- Task:
Return exactly the lines below, starting with the one that has "<!-- PROJECT LOGO -->" and going on through the one that has "Online Data Science".

Dataset items:
-*-*-

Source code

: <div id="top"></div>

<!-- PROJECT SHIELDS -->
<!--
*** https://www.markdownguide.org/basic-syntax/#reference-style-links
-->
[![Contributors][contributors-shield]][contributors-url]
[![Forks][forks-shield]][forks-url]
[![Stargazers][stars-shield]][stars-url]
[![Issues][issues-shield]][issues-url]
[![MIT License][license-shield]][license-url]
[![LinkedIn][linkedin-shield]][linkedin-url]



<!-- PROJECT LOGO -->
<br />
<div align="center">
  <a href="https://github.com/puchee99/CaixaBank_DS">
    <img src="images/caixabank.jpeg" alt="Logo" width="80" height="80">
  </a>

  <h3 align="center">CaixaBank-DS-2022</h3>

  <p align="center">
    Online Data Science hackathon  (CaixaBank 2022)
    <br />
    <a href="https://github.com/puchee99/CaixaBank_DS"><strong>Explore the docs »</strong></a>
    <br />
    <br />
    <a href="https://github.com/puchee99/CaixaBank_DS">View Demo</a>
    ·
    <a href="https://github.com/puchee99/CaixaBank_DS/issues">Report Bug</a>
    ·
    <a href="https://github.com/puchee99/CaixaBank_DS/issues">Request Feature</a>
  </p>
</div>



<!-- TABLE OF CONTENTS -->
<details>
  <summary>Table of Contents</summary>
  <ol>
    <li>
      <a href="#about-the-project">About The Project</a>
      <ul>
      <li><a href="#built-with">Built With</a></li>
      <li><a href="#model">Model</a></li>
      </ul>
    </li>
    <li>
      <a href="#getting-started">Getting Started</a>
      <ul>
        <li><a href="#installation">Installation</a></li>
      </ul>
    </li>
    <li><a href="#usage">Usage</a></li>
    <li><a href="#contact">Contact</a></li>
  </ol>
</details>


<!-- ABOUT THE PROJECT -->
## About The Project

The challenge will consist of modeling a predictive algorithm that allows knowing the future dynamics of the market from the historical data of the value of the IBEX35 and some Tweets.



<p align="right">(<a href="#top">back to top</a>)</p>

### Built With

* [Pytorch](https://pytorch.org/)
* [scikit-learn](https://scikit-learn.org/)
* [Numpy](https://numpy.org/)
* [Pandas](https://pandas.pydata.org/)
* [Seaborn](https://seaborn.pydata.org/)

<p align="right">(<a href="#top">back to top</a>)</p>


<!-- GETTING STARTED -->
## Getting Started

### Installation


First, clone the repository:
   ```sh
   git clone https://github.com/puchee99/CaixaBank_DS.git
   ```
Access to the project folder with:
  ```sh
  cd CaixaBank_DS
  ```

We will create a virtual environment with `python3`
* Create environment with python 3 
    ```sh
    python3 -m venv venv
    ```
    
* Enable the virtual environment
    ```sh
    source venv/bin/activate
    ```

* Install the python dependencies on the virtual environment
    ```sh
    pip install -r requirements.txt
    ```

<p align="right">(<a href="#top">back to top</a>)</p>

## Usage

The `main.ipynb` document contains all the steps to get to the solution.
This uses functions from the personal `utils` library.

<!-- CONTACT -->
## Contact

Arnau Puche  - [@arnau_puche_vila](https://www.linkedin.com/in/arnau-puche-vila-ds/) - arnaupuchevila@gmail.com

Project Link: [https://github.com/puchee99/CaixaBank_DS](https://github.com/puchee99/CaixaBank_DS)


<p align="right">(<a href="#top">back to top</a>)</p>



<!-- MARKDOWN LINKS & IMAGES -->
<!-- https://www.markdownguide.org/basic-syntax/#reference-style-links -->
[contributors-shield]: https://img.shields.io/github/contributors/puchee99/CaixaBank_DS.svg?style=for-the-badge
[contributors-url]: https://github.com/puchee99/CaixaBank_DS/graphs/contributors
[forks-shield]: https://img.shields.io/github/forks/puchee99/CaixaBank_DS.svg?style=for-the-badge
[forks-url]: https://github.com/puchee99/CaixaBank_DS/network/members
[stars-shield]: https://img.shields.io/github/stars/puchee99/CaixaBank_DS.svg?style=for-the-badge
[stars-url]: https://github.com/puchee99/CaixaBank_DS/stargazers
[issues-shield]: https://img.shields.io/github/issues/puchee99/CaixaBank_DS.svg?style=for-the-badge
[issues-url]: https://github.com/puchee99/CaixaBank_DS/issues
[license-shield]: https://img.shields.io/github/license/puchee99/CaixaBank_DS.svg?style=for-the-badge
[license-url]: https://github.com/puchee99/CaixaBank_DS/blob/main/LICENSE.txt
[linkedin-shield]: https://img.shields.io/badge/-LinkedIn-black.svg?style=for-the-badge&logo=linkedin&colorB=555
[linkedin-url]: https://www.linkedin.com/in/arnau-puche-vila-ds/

-*-*-

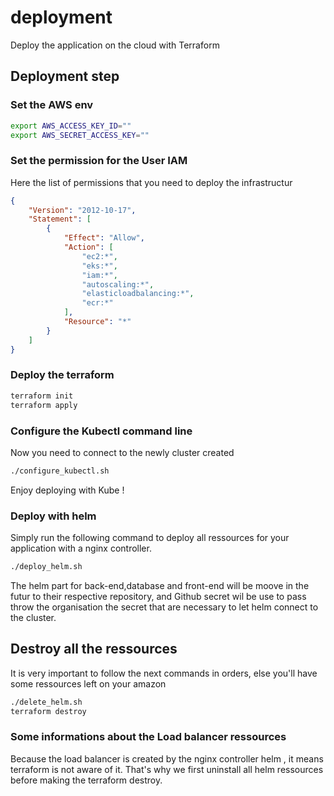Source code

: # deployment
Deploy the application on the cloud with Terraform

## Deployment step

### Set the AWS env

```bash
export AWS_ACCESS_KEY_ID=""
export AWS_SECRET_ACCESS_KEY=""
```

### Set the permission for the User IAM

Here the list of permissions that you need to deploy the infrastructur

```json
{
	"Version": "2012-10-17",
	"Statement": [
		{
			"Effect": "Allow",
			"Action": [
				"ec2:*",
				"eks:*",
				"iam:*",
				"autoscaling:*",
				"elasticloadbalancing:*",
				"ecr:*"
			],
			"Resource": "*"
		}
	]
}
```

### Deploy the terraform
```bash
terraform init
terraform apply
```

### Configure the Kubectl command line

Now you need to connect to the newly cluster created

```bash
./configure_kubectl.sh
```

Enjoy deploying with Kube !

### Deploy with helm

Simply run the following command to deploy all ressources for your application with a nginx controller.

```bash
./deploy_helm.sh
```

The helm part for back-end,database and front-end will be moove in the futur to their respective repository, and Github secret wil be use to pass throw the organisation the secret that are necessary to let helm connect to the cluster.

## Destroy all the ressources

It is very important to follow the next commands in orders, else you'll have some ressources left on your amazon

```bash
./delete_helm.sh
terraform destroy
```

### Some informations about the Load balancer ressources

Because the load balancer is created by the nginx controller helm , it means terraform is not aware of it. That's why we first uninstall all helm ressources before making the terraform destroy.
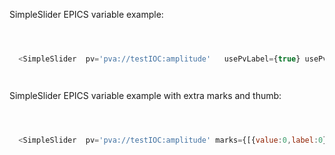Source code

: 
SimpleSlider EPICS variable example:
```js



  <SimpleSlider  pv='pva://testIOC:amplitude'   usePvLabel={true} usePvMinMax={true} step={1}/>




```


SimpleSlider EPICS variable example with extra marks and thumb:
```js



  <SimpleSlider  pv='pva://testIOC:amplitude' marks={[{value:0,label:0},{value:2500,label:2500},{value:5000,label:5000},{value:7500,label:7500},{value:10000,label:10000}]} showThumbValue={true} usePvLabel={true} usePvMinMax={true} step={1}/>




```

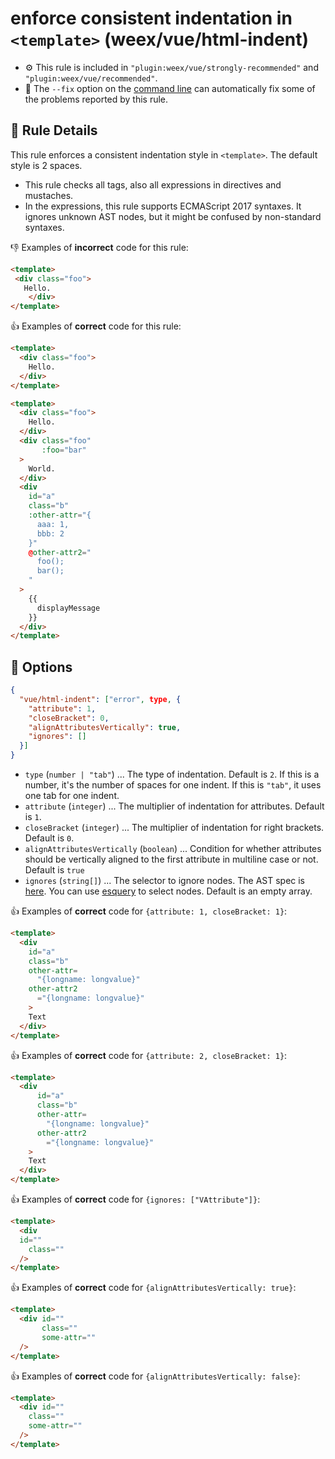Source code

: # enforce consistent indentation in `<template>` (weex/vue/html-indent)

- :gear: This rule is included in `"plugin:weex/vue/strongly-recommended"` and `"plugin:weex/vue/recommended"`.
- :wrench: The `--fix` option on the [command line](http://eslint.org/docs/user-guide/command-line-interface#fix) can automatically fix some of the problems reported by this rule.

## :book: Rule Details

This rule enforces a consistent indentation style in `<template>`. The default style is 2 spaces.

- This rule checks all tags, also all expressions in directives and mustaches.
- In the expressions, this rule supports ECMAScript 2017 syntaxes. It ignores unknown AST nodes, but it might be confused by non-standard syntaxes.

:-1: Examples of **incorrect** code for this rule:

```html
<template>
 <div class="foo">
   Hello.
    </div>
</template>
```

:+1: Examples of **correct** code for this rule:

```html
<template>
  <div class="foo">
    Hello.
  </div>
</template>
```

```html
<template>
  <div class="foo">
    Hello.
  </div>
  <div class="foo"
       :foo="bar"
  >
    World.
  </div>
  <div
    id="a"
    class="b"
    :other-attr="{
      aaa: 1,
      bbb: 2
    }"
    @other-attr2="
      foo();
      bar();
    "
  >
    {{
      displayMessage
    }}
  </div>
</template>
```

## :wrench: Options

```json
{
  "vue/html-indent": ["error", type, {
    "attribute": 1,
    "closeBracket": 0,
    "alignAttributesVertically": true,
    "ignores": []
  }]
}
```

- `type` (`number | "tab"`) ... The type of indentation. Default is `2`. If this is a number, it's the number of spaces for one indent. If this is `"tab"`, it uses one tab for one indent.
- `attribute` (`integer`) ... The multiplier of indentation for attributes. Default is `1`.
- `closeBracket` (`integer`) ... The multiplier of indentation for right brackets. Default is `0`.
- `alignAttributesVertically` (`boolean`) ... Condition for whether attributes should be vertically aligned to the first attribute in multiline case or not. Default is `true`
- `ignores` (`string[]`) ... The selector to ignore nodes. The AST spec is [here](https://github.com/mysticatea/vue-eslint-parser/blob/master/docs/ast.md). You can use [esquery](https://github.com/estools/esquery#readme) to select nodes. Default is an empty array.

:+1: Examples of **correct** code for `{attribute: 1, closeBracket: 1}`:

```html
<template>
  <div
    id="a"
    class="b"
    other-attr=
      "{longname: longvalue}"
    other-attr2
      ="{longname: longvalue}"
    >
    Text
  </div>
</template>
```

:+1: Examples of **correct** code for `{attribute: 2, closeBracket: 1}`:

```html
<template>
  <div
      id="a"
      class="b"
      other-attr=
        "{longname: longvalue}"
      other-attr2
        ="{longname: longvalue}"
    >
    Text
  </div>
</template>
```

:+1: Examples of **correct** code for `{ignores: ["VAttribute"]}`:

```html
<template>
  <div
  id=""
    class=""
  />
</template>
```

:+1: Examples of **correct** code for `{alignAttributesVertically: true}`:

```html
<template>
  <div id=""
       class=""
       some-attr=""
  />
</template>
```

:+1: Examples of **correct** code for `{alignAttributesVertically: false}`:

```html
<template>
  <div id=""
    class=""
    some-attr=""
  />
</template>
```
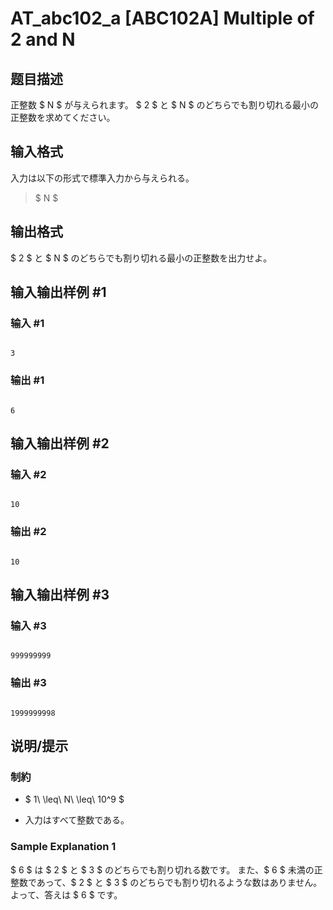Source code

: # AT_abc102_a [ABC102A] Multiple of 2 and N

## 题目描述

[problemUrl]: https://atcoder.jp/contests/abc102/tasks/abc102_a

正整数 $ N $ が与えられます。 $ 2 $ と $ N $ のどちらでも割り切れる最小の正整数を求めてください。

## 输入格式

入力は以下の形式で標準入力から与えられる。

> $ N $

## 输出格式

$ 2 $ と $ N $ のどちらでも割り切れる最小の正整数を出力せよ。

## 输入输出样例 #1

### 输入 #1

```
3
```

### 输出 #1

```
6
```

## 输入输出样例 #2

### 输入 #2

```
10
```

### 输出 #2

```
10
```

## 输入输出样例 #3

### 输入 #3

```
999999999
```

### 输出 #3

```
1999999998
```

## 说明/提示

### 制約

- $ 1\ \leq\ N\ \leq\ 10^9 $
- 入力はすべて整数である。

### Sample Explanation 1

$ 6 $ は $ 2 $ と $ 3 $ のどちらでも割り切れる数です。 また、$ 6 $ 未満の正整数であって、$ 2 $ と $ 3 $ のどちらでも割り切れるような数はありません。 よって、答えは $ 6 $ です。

-*-*-

- Written reply:
<!-- PROJECT LOGO -->
<br />
<div align="center">
  <a href="https://github.com/puchee99/CaixaBank_DS">
    <img src="images/caixabank.jpeg" alt="Logo" width="80" height="80">
  </a>

  <h3 align="center">CaixaBank-DS-2022</h3>

  <p align="center">
    Online Data Science hackathon  (CaixaBank 2022)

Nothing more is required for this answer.